O número de desempregados na China chegou a 4% da população economicamente ativa nos dez primeiros meses deste ano, chegando a um nível considerado crítico pelo ministro de Recursos Humanos e Estabilidade Social, Yin Weimin. O número absoluto de desempregados é provavelmente maior, pois trabalhadores imigrantes não foram computados na estatística, embora representem mais de 200 milhões na força produtiva do país.

BBC Brasil |

"Atualmente, a situação é critica, e o impacto (da crise econômica) ainda está se desenvolvendo", disse Yin.

O governo estima que o índice de desemprego fechará o ano em 4,5%. Em 2007, o índice foi de 4%.

O ministro reforçou que a principal preocupação de Pequim é garantir que chineses não serão demitidos em massa, causando maior instabilidade social, uma vez que diversos protestos já eclodiram em cidades diferentes.

Na terça-feira, o governo anunciou uma proibição a demissões de mais de 40 empregados. Empresas nas províncias de Shandong e Hubei que quiserem mandar embora um grupo maior de funcionários terão de pedir autorização para o governo antes de tomar a medida.

Crise
Milhares de empresas de pequeno e médio porte e até mesmo algumas de grande porte, listadas na bolsa de valores de Hong Kong, fecharam as portas nos últimos meses por não conseguir suportar a queda nas exportações causada pela crise mundial.
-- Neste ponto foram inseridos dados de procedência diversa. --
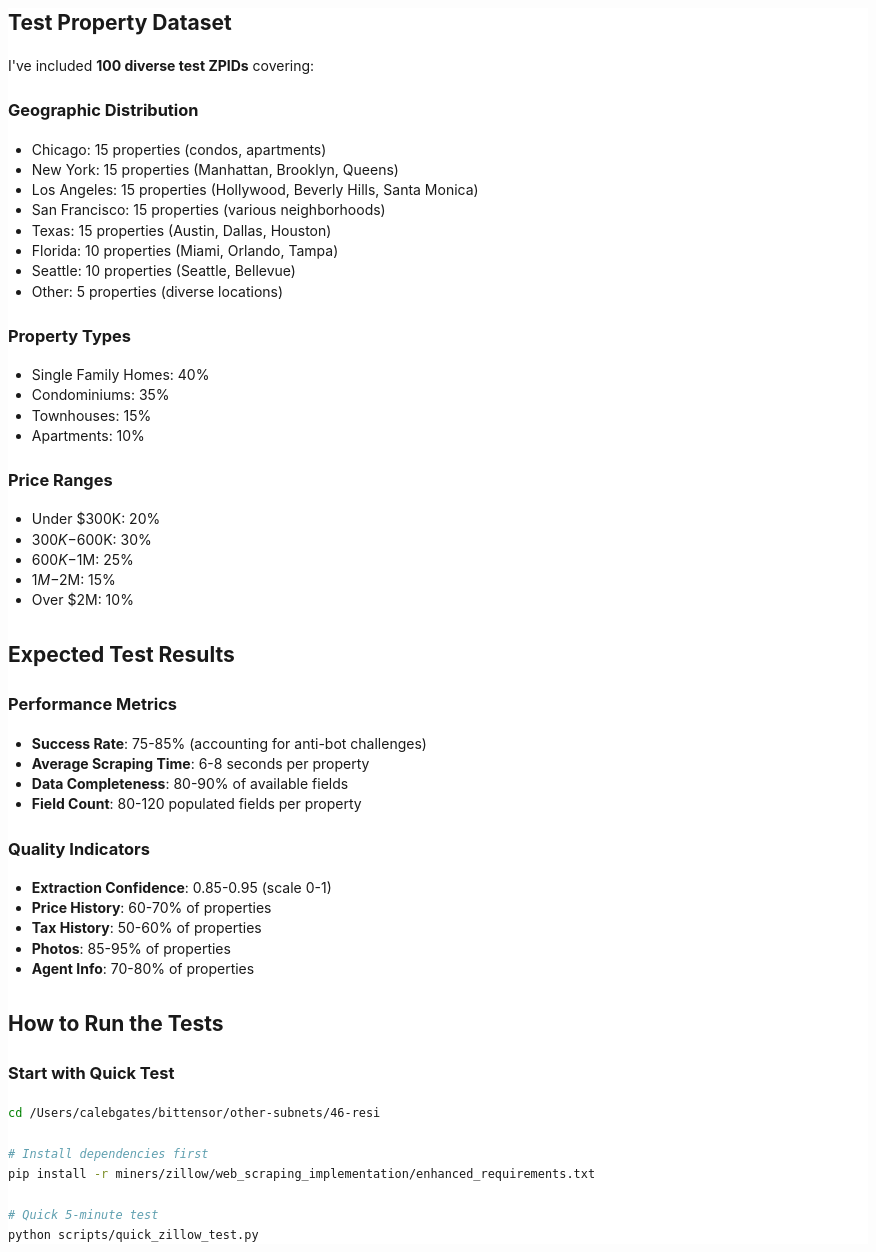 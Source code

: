 ## **Test Property Dataset**

I've included **100 diverse test ZPIDs** covering:

### **Geographic Distribution**
- Chicago: 15 properties (condos, apartments)
- New York: 15 properties (Manhattan, Brooklyn, Queens)  
- Los Angeles: 15 properties (Hollywood, Beverly Hills, Santa Monica)
- San Francisco: 15 properties (various neighborhoods)
- Texas: 15 properties (Austin, Dallas, Houston)
- Florida: 10 properties (Miami, Orlando, Tampa)
- Seattle: 10 properties (Seattle, Bellevue)
- Other: 5 properties (diverse locations)

### **Property Types**
- Single Family Homes: 40%
- Condominiums: 35%
- Townhouses: 15%
- Apartments: 10%

### **Price Ranges**
- Under $300K: 20%
- $300K-$600K: 30%  
- $600K-$1M: 25%
- $1M-$2M: 15%
- Over $2M: 10%

## **Expected Test Results**

### **Performance Metrics**
- **Success Rate**: 75-85% (accounting for anti-bot challenges)
- **Average Scraping Time**: 6-8 seconds per property
- **Data Completeness**: 80-90% of available fields
- **Field Count**: 80-120 populated fields per property

### **Quality Indicators**
- **Extraction Confidence**: 0.85-0.95 (scale 0-1)
- **Price History**: 60-70% of properties
- **Tax History**: 50-60% of properties  
- **Photos**: 85-95% of properties
- **Agent Info**: 70-80% of properties

## **How to Run the Tests**

### **Start with Quick Test**
```bash
cd /Users/calebgates/bittensor/other-subnets/46-resi

# Install dependencies first
pip install -r miners/zillow/web_scraping_implementation/enhanced_requirements.txt

# Quick 5-minute test
python scripts/quick_zillow_test.py
```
Setores que demandam trabalho intensivo, como calçados, brinquedos e roupas, foram os mais atingidos até o momento.

O vice-ministro de Recursos Humanos e Estabilidade Social, Zhang Xiaojian, afirmou que o pior ainda está por vir e que o primeiro semestre de 2009 apresentará níveis de desemprego maiores ainda.

"No ano que vem, o número registrado de desempregados deverá certamente aumentar", afirmou.

O governo anunciou que vai tomar providências para tentar mitigar o aumento de desempregados, provendo treinamento para os trabalhadores e montando uma central de anúncios de emprego.

A intenção é garantir que o nível de criação de novos empregos possa abraçar os desempregados e novos trabalhadores que entram no mercado a cada ano, mas esta tarefa não é fácil dada a esperada desaceleração do crescimento da economia para 8% ao ano.

Os sinais até agora são positivos neste sentido. Nos dez primeiros meses de 2008, cerca de 10,2 milhões de novas vagas foram criadas nas cidades, 200 mil a mais do que as 10 milhões de vagas inicialmente projetadas.

O ministro Yin estima que a partir do segundo semestre de 2009 as medidas de incentivo mostrarão resultados e o nível de desemprego deixará de ser um problema à estabilidade do país.